Ils s'engueulent à longueur de temps, et il finit par la frapper. Avant, je m'interposais, et c'est moi qu'il frappait.
Alors j'ai arreté.
Je me réfugie dans ma chambre, et attends que ça se passe, en espérant qu'il sera trop fatigué, ou trop soul, pour entrer dans ma chambre.
Si je devais écrire la dessus, ça commencerait sûrement comme ça, moi, Manon, seize ans, victime de violence et d'abus sexuel par adulte ayant autorité.
Mais la vérité, c'est que j'ai trop honte, pour en parler ! Trop peur des conséquences. De ce que les gens vont penser.
Ils diront que c'est de ma faute, que je l'ai allumé, que je devais forcément être consentante.
Et ma mère ? Que pensera t'elle de moi ?
Je n'ai pas d'amis. Comment je pourrais en avoir ? Comment inviter quelqu'un chez moi ?
Au fond j'ai espèré que quelqu'un s'aperçoive de ma détresse, mais il n'est de pire aveugle, que celui qui ne veut pas voir.
J'ai regardé mon reflet dans mon miroir, et j'ai détesté, ce que j'y ai vu.
Il me dit que je suis belle.
Moi, je veux être laide !
J'ai coupé mes cheveux, pour ressembler à un garçon. Je suis grande pour mon âge, je me hais ! Je déteste ce corps qu'il désire et s'approprie. La honte me submerge.
La lame sur mes poignets, entaille ma peau et avec le sang qui goutte dans le lavabo, ma douleur s'estompe, emportée par celle plus sourde de ma chair meurtrie.
Je me prends à rêver de l'enfoncer plus profondément, d'enfin en finir. M'endormir, et ne plus jamais me réveiller, pourtant, quelque chose me retient. La peur ? La culpabilité ? Je l'ignore.
Je voudrais ressembler à ces filles dont les garçons se moquent. Trop grosses, trop laides. Je cache ce corps maudit sous des vêtements trop larges, trop moches.
Mais lui, il s'en fiche de ce que je porte.
Et puis ce soir là, c'est le soir de trop.
J'ai tenté de me barricader, j'ai poussé ma commode devant ma porte mais ça l'a pas arrêter.
Il me semble encore entendre mon coeur cogner dans ma poitrine ! Blottie contre le mur, assise sur mon lit recroquevillée, je tente de résister. Je ne me suis pas déshabillée. Ça le met en rage. Il me frappe.
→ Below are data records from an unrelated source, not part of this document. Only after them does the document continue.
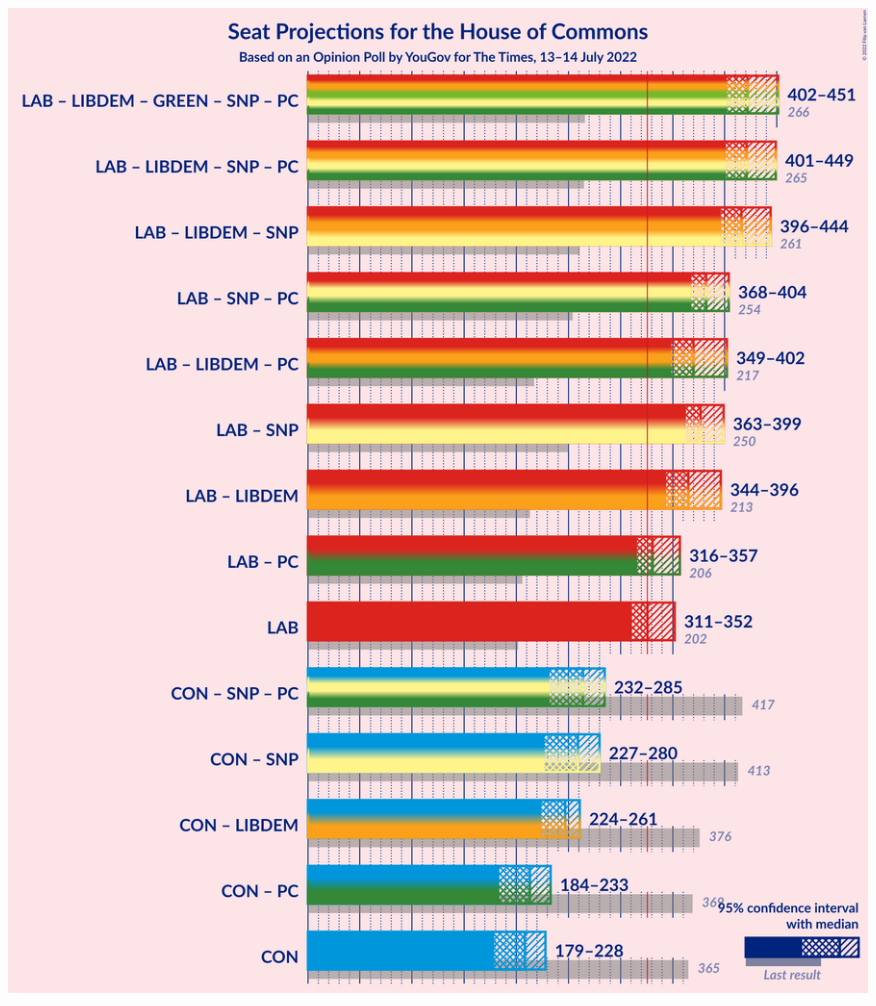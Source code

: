 ![Graph with coalitions seats not yet produced](2022-07-14-YouGov-coalitions-seats.png "Coalitions Seats")
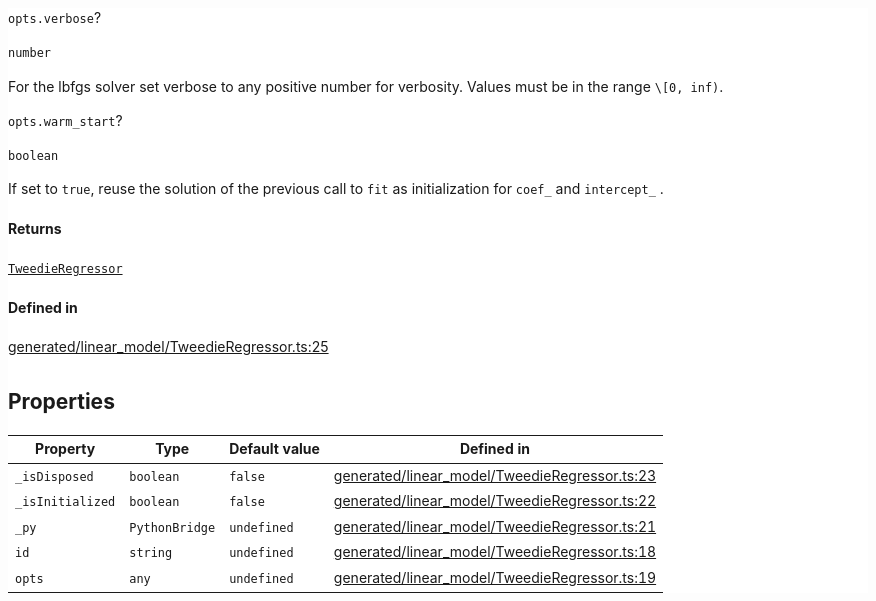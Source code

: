 `opts.verbose`?

</td>
<td>

`number`

</td>
<td>

For the lbfgs solver set verbose to any positive number for verbosity. Values must be in the range `\[0, inf)`.

</td>
</tr>
<tr>
<td>

`opts.warm_start`?

</td>
<td>

`boolean`

</td>
<td>

If set to `true`, reuse the solution of the previous call to `fit` as initialization for `coef_` and `intercept_` .

</td>
</tr>
</tbody>
</table>

#### Returns

[`TweedieRegressor`](TweedieRegressor.md)

#### Defined in

[generated/linear\_model/TweedieRegressor.ts:25](https://github.com/transitive-bullshit/scikit-learn-ts/blob/d136d90c5cb653f22204ec450ae61706606a5b96/packages/sklearn/src/generated/linear_model/TweedieRegressor.ts#L25)

## Properties

| Property | Type | Default value | Defined in |
| ------ | ------ | ------ | ------ |
| `_isDisposed` | `boolean` | `false` | [generated/linear\_model/TweedieRegressor.ts:23](https://github.com/transitive-bullshit/scikit-learn-ts/blob/d136d90c5cb653f22204ec450ae61706606a5b96/packages/sklearn/src/generated/linear_model/TweedieRegressor.ts#L23) |
| `_isInitialized` | `boolean` | `false` | [generated/linear\_model/TweedieRegressor.ts:22](https://github.com/transitive-bullshit/scikit-learn-ts/blob/d136d90c5cb653f22204ec450ae61706606a5b96/packages/sklearn/src/generated/linear_model/TweedieRegressor.ts#L22) |
| `_py` | `PythonBridge` | `undefined` | [generated/linear\_model/TweedieRegressor.ts:21](https://github.com/transitive-bullshit/scikit-learn-ts/blob/d136d90c5cb653f22204ec450ae61706606a5b96/packages/sklearn/src/generated/linear_model/TweedieRegressor.ts#L21) |
| `id` | `string` | `undefined` | [generated/linear\_model/TweedieRegressor.ts:18](https://github.com/transitive-bullshit/scikit-learn-ts/blob/d136d90c5cb653f22204ec450ae61706606a5b96/packages/sklearn/src/generated/linear_model/TweedieRegressor.ts#L18) |
| `opts` | `any` | `undefined` | [generated/linear\_model/TweedieRegressor.ts:19](https://github.com/transitive-bullshit/scikit-learn-ts/blob/d136d90c5cb653f22204ec450ae61706606a5b96/packages/sklearn/src/generated/linear_model/TweedieRegressor.ts#L19) |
Il est tellement plus fort que moi.
Alors, après ça, quand il est retourné vautrer sa puanteur dans le lit de ma mère, je reste prostrée, un long moment.
Il m'a cassé le nez. Mon visage est barbouillé de sang.
La douleur lancinante, brouille mes pensées, confuses.
La honte, la rage et l'impuissance se partagent mon esprit enfievré. J'imagine des scénarios improbables, je l'assomme ? Je le tue ? Ma mère découvre la vérité et le tue ?
Elle est censé me protéger non ?
Mais celui que je retiens, c'est la fuite. Je ne veux plus rester ici une minute de plus.
Je me force à me lever à m'habiller, et dans un sac à dos je fourre tout ce que je peux.
Puis, je quitte l'appartement, en silence.
J'ai fui mon calvaire et je me suis réfugiée chez ma tante. La soeur jumelle de ma mère est stérile, elle m'accueille à bras ouverts. Me conduit à l'hôpital et obtient ainsi la preuve irréfutable des violences que j'ai subi.
Moi je suis sur le lit de la chambre d'amis, lorsqu'ils viennent me chercher.
Le ton monte. J'entends ma tante parler de plainte, de prison, puis la porte se referme.
Elle entre dans ma chambre.
- Ils vont te laisser tranquille.
J'ai du mal à y croire, et pourtant c'est vrai. Ils me fichent la paix.
Je vis chez ma tante et mon oncle, et ma vie prend un nouveau tournant, mais le traumatisme demeure.
Je ne supporte pas qu'on me touche, qu'on m'approche. Ma tante veut que je consulte un psy, je refuse.
Les mois passent, je m'apaise.
Et c'est là que tout bascule. Je fais le calcul.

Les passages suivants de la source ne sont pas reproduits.